Depuis des décennies, Montréal avait deux magasins de mode haut de gamme: Ogilvy et Holt Renfrew. Il n'y en aura plus qu'un.

Selfridges Group Ltd, propriétaire de Holt Renfrew, a acheté Ogilvy il y a deux ans, et vient d'annoncer la fusion des deux établissements.

Les collections de Holt déménageront dans l'immeuble d'Ogilvy, à l'angle des rues Ste-Catherine et de la Montagne, lequel sera agrandi par l'addition d'un nouveau bâtiment qui sera construit sur le site de l'ancien Hôtel de la Montagne... et sera connu sous l'appellation ampoulée de «Ogilvy, membre de la collection Holt Renfrew&Co».

Le futur mégamagasin couvrira 220 000 pieds carrés et nécessitera un investissement de 60$ millions.

Cette décision soulève plusieurs questions.

Ogilvy, une institution typiquement montréalaise depuis sa fondation en 1866, perdra-t-il son caractère distinct, une fois absorbé par la chaîne torontoise?

Qu'adviendra-t-il du bel édifice de Holt Renfrew, rue Sherbrooke Ouest?
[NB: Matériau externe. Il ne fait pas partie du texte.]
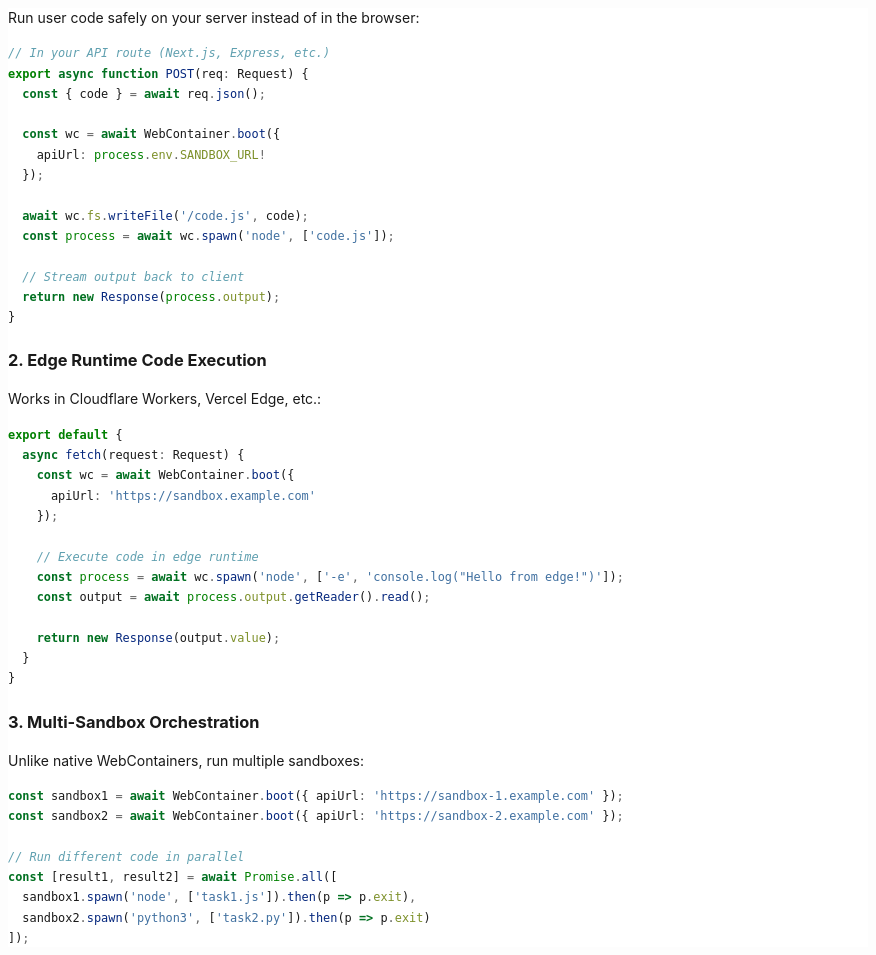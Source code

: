 Run user code safely on your server instead of in the browser:

```typescript
// In your API route (Next.js, Express, etc.)
export async function POST(req: Request) {
  const { code } = await req.json();

  const wc = await WebContainer.boot({
    apiUrl: process.env.SANDBOX_URL!
  });

  await wc.fs.writeFile('/code.js', code);
  const process = await wc.spawn('node', ['code.js']);

  // Stream output back to client
  return new Response(process.output);
}
```

### 2. Edge Runtime Code Execution

Works in Cloudflare Workers, Vercel Edge, etc.:

```typescript
export default {
  async fetch(request: Request) {
    const wc = await WebContainer.boot({
      apiUrl: 'https://sandbox.example.com'
    });

    // Execute code in edge runtime
    const process = await wc.spawn('node', ['-e', 'console.log("Hello from edge!")']);
    const output = await process.output.getReader().read();

    return new Response(output.value);
  }
}
```

### 3. Multi-Sandbox Orchestration

Unlike native WebContainers, run multiple sandboxes:

```typescript
const sandbox1 = await WebContainer.boot({ apiUrl: 'https://sandbox-1.example.com' });
const sandbox2 = await WebContainer.boot({ apiUrl: 'https://sandbox-2.example.com' });

// Run different code in parallel
const [result1, result2] = await Promise.all([
  sandbox1.spawn('node', ['task1.js']).then(p => p.exit),
  sandbox2.spawn('python3', ['task2.py']).then(p => p.exit)
]);
```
Héritage Montréal et les connaisseurs du patrimoine moderne de Montréal s'inquiètent du risque que Selfridges en dispose comme si c'était un bâtiment comme un autre.

Construit dans le style Art déco, ce ravissant bâtiment au coeur du Golden Square Mile, à deux pas du Musée des Beaux-Arts, est l'un des discrets joyaux du patrimoine architectural de Montréal. Il a été conçu dans les années 30 par la même firme d'architectes à qui l'on doit l'édifice Dominion Square et la magnifique salle à manger du

9e étage de l'ancien magasin Eaton, malheureusement laissée en friche par son propriétaire actuel, la société Ivanhoe Cambridge.

Transformera-t-on l'édifice de Holt en une autre tour de condos, avec, possiblement, des boutiques de luxe au rez-de-chaussée? En immeuble de bureaux? En annexe du MBAM?

Le communiqué officiel, vague et confus, parle d' «une offre marchande au profit de la communauté voisine». Interrogée sur le sens du mot «communauté», la vice-présidente de Holt, Johanne Nemiroff, mentionne le luxueux complexe du Ritz-Carlton, ce qui en soi écarte une rumeur voulant que le bâtiment désaffecté accueillerait une succursale de Joe Fresh, une chaîne de vêtements bas de gamme qui appartient également à Selfridges. Une rumeur dont Mme Nemiroff dit n'avoir jamais entendu parler.

Quant à Ogilvy, annonçait récemment le président de Holt Renfrew, il sera «réimaginé» par Holt Renfrew - une perspective qui n'a rien de réjouissant.

Holt ressemble à n'importe quel autre magasin de luxe qu'on trouve dans n'importe quelle grande ville. Ses collections sont formées des mêmes marques internationales que l'on voit partout, choisies par des acheteurs basés à Toronto, qui approvisionnent les onze magasins de la chaîne.

Ogilvy, par contre, est unique, avec un cachet plus original, plus européen, mieux adapté au goût de la clientèle montréalaise... et pour cause, puisque ses acheteurs sont montréalais.

On y trouve du Marie Saint-Pierre, de même que des marques françaises comme Anne Fontaine, Gérard Darel, Chie Mihara, Collange ou L'artisan parfumeur, et ses collections de prêt-à-porter sont, dans l'ensemble, plus abordables et plus fantaisistes que celles de Holt.

Mme Nemiroff assure qu'Ogilvy gardera son caractère distinct, notamment la superbe vitrine de Noël. Des sondages auprès de la clientèle détermineront si l'on conservera les éléments qui rappellent les origines écossaises de ses fondateurs, comme les sacs à motif de tartan et le joueur de cornemuse.

Selon Mme Nemiroff, il y aura un plus grand choix de marques (la plupart offertes par des boutiques locataires), et celles qui sont actuellement mélangées dans le rayon du prêt-à-porter seront mieux définies, avec leur espace propre. Et les acheteurs? Une partie d'entre eux seront Montréalais, dit-elle.

Souhaitons-le, car il serait dommage qu'une institution qui correspond si bien à l'esprit de Montréal soit sacrifiée aux goûts made in Toronto.